Annual Learning Log: what does it tell us where to go next?
1/5: Hit or miss? Spotting innovation that's worth spotting
2/5: The changing ways of the public sector
3/5: eduBuzz: East Lothian online publishing increases 5000%
4/5: Building a business
5/5: Having a bash - social media gets social
For me, it's been worthwhile in clarifying some of what I feel I can contribute over the next year. Here's what I can see happening over these five areas in the next year or so:
Turning innovations into ubiquitous practice:
Many of the innovations spotted earlier this year have yet to hit mainstream classrooms or businesses. In the case of Scottish education, I think we need to make a concerted effort to learn from these new tools to nuance our existing ones, especially in the national intranet, Glow. We might even have to start talking to their creators to see if they would be interested in widgetising just for us (with the carrot of other VLEs and intranets to conquer thereafter).
Showing change really is innovative:
Over the past year I've used a lot of tools. I despise those who play them down with something along the lines of "all the rage this year, but will it be around in 2009?". It doesn't matter. It's what we learn from these tools, however transient they may be, that is important.

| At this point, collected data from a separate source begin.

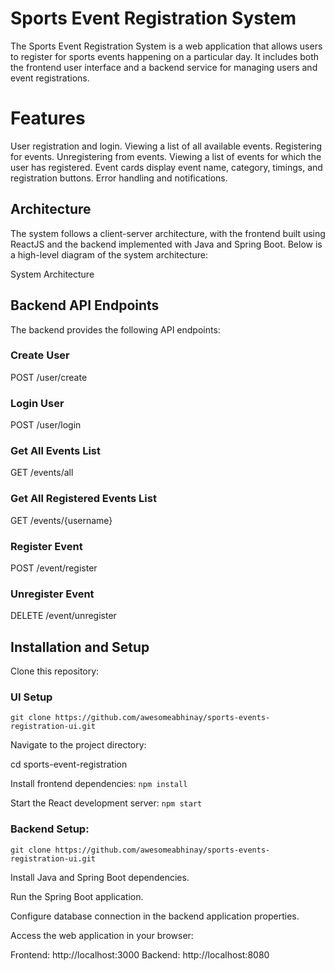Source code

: # Sports Event Registration System
The Sports Event Registration System is a web application that allows users to register for sports events happening on a particular day. It includes both the frontend user interface and a backend service for managing users and event registrations.

# Features
User registration and login.
Viewing a list of all available events.
Registering for events.
Unregistering from events.
Viewing a list of events for which the user has registered.
Event cards display event name, category, timings, and registration buttons.
Error handling and notifications.

## Architecture
The system follows a client-server architecture, with the frontend built using ReactJS and the backend implemented with Java and Spring Boot. Below is a high-level diagram of the system architecture:

System Architecture

## Backend API Endpoints
The backend provides the following API endpoints:

### Create User
POST /user/create

### Login User
POST /user/login

### Get All Events List
GET /events/all

### Get All Registered Events List
GET /events/{username}

### Register Event
POST /event/register

### Unregister Event
DELETE /event/unregister

## Installation and Setup
Clone this repository:

### UI Setup
`git clone https://github.com/awesomeabhinay/sports-events-registration-ui.git`

Navigate to the project directory:

cd sports-event-registration

Install frontend dependencies: `npm install`

Start the React development server: `npm start`

### Backend Setup:
`git clone https://github.com/awesomeabhinay/sports-events-registration-ui.git`

Install Java and Spring Boot dependencies.

Run the Spring Boot application.

Configure database connection in the backend application properties.

Access the web application in your browser:

Frontend: http://localhost:3000
Backend: http://localhost:8080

However, there is still a need for more research and action research to make a case for the emerging practices which emerging technologies bring around. There's also a need for much more prevalence to be given to this work by national education agencies the world over, and by initial teacher education institutes, whose efforts to work with new technologies are handicapped by the attitudes of younger new teachers and simplistic attitudes of those longer in the tooth that "new teachers get all this already". They may understand how to hold the new pencils, but they don't all know how to write with them yet, let alone teach others how to.
Robust research is needed to make an intelligent case where one is there to be made.
Changing ways faster with frameworks:
Both business and education still lack a coherent example of togetherness when it comes to attitudes to online literacy, or media literacy in its wider sense. I'm working on some outlines for business which take their lead from educational practice, outlines which have proven very successful with some clients already. However, the educational understanding of media literacy still doesn't place enough importance on the digital element, and there is still far too much ignorance in the highest echelons of our establishments for anything transformative to work its way into the classroom. I think it's Learning and Teaching Scotland's job to do that, and we've already started our plans to put digital literacy firmly on the map this coming year.
The changing face of professional development
Companies need to realise that they have to be learning machines if they are to thrive into the next decade; those working in education need to realise that it's not just students who need to study. However, the social mechanisms we have worked on this past two years clearly work when it comes to showing teachers new methods and tools, and getting them to use them effectively in the long term. There'll be plenty more live events this year to bring more educators together to talk about what they do.